Le Dr Laurent Maillard, chef du SAU du centre hospitalier (CH) d'Agen, a regretté que "faire appel à l'intérim, cela veut dire que nos structures reposent sur quelques praticiens hospitaliers qui s'investissent au sein de l'établissement. L'intérimaire n'a pas besoin de s'y investir. Les responsables de SAU font alors moins de gardes, s'investissent beaucoup plus dans l'établissement, et sont finalement rémunérés probablement moins bien que les autres".
"La réponse était un peu facile de dire: 'on a besoin des intérimaires et des motifs 2, par contre il faudrait revaloriser la rémunération des PH'. Je suis d'accord sur ce dernier point, [au vu de] l'investissement qu'ont les PH dans les hôpitaux, mais est-ce que ce n'est pas les deux qu'il faudrait faire? Amener la rémunération d'un PH au niveau d'un 'motif 2' ou d'un intérimaire, à un échelon 13, pour les finances de l'hôpital, ce serait un peu compliqué", a réagi le rapporteur.
"Demain, si on supprimait le statut d'intérimaire et le motif 2, que feraient tous ces médecins? Est-ce qu'ils arrêteraient de travailler, ou iraient dans le privé? Dans ce cas, il y aurait encore plus d'argumentaire pour pousser une PDESES [permanence des soins en établissements de santé] des hôpitaux privés", a souligné Christophe Naegelen.
"On est en train de former un deuxième système à côté"
"Je n'ai pas dit qu'il fallait amener la rémunération des PH à la hauteur de celle des intérimaires [...]. Il faut savoir ce qu'on veut: si on veut avoir des médecins du service public qui assurent leurs missions avec brio, je pense qu'il faut savoir les rémunérer correctement [...]. Je vous ai donné l'exemple du temps additionnel [...], il y a quand même un vrai sujet [...], aujourd'hui, on l'accepte parce qu'il faut faire tourner nos structures, et vous n'avez pas le choix.

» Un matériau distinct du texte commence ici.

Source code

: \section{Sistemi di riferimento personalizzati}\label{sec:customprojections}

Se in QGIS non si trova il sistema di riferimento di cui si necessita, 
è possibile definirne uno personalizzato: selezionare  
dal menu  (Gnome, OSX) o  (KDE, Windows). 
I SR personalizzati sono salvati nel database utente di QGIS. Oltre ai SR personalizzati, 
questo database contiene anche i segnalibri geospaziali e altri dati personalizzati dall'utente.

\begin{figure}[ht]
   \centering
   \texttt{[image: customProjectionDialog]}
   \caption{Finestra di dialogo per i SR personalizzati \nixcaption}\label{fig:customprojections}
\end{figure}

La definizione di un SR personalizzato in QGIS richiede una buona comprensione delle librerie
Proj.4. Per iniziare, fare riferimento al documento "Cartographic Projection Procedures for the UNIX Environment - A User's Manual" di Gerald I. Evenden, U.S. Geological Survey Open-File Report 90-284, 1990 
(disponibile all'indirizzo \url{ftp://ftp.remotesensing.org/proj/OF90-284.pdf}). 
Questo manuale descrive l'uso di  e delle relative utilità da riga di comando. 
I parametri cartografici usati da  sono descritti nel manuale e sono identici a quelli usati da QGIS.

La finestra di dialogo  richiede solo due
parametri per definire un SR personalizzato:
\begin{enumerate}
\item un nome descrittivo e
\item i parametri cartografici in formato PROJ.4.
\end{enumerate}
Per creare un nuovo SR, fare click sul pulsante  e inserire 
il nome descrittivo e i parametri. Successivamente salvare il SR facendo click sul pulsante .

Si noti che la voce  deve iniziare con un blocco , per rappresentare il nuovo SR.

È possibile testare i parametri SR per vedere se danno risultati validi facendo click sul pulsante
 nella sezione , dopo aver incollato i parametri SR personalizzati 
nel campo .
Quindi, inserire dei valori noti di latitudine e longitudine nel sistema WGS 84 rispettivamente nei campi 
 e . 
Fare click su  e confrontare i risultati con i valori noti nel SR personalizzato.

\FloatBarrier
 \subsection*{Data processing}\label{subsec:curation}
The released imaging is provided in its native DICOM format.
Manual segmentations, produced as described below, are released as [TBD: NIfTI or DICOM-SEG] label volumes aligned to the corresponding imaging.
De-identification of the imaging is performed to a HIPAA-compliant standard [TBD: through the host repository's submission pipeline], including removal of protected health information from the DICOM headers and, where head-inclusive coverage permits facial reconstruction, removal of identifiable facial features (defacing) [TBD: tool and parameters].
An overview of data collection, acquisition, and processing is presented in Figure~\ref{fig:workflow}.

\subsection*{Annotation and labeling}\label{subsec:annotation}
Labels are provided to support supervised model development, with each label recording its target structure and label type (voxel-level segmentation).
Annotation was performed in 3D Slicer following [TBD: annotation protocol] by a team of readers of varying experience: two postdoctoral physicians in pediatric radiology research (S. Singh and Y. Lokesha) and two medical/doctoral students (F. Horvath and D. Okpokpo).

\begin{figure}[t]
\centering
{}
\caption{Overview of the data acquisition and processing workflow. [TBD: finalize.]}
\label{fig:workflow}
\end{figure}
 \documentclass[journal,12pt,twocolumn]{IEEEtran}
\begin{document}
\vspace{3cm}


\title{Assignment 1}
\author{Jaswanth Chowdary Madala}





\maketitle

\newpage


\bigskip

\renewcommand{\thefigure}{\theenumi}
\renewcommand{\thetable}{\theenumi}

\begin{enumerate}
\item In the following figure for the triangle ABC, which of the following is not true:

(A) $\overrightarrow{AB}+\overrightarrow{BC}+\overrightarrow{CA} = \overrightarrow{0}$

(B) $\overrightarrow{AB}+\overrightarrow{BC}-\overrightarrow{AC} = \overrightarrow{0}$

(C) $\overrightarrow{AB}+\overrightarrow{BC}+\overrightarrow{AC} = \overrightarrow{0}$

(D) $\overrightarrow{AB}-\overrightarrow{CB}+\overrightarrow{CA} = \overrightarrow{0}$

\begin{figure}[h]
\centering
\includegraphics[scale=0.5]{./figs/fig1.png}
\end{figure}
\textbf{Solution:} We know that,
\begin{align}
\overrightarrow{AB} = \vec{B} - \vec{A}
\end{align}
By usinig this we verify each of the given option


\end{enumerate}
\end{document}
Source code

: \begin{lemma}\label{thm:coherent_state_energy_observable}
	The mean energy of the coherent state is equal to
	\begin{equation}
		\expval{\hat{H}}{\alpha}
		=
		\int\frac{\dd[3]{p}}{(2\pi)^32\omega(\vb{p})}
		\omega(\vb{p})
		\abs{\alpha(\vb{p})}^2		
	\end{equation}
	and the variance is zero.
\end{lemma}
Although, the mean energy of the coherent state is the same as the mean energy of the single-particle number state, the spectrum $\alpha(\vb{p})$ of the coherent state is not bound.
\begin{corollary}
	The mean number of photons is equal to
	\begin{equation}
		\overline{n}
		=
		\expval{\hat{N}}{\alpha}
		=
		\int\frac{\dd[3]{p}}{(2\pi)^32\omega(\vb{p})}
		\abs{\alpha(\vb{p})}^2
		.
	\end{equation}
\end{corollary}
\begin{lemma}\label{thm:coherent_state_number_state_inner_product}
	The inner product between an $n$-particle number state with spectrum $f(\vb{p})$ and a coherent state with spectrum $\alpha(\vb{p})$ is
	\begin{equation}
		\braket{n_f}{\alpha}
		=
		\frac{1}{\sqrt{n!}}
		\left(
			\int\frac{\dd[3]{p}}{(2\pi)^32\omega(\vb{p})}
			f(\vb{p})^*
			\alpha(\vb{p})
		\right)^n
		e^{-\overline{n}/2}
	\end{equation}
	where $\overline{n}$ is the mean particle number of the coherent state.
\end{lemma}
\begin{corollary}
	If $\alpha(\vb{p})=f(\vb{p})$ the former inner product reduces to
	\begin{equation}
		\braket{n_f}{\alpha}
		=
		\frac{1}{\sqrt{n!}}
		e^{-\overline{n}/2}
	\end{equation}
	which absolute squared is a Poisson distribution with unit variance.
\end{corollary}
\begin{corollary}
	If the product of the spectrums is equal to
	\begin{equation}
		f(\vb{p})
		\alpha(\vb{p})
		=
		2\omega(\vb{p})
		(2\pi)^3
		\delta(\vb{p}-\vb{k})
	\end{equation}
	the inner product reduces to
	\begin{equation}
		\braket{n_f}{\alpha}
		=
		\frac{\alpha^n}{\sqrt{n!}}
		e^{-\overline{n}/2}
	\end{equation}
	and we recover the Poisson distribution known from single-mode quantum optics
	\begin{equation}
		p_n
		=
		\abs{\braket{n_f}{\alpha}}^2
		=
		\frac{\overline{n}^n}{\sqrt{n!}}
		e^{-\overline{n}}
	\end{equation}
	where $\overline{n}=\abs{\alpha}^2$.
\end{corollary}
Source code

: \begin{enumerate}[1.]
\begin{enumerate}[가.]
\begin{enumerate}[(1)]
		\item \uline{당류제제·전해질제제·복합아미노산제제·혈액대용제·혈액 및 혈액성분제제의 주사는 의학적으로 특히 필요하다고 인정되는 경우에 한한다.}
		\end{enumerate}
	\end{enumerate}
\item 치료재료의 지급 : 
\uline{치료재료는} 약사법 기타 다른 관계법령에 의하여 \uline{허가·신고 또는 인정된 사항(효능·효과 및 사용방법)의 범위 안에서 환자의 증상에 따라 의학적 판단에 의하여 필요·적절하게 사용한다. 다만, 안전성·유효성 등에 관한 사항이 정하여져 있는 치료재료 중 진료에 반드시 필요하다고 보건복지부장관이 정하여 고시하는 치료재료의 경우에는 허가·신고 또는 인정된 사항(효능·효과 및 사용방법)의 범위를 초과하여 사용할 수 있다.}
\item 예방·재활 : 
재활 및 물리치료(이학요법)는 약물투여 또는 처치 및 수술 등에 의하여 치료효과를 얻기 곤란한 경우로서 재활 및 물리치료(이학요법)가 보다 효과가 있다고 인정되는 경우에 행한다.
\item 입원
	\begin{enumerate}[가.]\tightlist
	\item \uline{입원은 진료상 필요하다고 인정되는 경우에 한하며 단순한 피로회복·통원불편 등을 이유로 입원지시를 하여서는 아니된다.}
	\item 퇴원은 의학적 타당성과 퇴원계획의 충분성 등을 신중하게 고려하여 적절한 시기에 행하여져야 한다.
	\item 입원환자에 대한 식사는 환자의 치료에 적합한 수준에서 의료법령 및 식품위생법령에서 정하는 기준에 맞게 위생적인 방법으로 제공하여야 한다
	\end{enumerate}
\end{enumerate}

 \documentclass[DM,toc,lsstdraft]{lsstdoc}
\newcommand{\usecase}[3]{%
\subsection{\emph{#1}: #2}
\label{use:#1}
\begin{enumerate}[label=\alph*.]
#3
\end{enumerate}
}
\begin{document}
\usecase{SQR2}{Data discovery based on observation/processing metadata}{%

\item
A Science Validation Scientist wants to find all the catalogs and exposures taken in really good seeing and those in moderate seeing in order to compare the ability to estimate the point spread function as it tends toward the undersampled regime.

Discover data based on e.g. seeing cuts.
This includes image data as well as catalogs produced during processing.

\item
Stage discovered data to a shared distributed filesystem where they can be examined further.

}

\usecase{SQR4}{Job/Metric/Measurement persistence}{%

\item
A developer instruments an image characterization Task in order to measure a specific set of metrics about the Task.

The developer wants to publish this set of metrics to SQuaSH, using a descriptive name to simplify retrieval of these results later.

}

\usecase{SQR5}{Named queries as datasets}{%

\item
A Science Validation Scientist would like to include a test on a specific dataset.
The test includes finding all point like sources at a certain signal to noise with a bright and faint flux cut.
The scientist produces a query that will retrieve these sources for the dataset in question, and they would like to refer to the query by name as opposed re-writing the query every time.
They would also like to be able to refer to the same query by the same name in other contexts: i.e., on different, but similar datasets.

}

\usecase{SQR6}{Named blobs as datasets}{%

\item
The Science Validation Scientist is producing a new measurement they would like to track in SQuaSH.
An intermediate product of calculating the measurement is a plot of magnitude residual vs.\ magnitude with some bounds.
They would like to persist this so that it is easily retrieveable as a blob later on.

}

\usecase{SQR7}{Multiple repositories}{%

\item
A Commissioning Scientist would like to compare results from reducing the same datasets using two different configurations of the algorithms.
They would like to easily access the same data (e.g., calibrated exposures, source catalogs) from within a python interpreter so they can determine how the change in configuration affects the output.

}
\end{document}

Les gens le font forcés et contraints", a appuyé le Dr Noizet.
"Je ne vous le cacherai pas, un certain nombre d'établissements ont contourné le sujet et doublent ou triplent ces indemnités de temps additionnel. On est en train de former un deuxième système à côté qui est obscur, qui n'est pas réglementaire, pour garder cette attractivité", a ajouté le syndicaliste.
"Les urgentistes sont les seuls à travailler plus de nuit et le week-end que les jours en semaine", a-t-il poursuivi, faisant valoir que les personnes travaillant de nuit ont statistiquement une durée de vie moindre, ce qui devrait être "reconnu comme facteur de pénibilité particulière", et appelant de ses vœux une majoration de la retraite pour ces médecins.
Le Dr Maillard a fait valoir que les jeunes urgentistes quittaient les SAU de plus en plus jeunes et rechignaient à s'engager à temps plein. "Le sujet qui revient souvent, c'est comment vieillir dans ces structures d'urgence."
"Je reste sur ma faim [...]. Je trouve dommage d'avoir occulté la problématique de l'injustice de traitement entre PH et contractuels de type 2 et intérimaires. Quand je vais sur le terrain, c'est ce dont on me parle, cela m'étonne que les associations représentatives n'en parlent pas", a insisté le député vosgien.
"Je vais vous le dire, je pense que les contrats de type 2 doivent être arrêtés. Je n'ai probablement pas été assez clair dans mes propos. Car effectivement, ils créent une concurrence déloyale dans la rémunération du système public, mais je le redis aussi, il faut continuer à avoir des remplaçants avec une rémunération encadrée", a fini par concéder le Dr Noizet.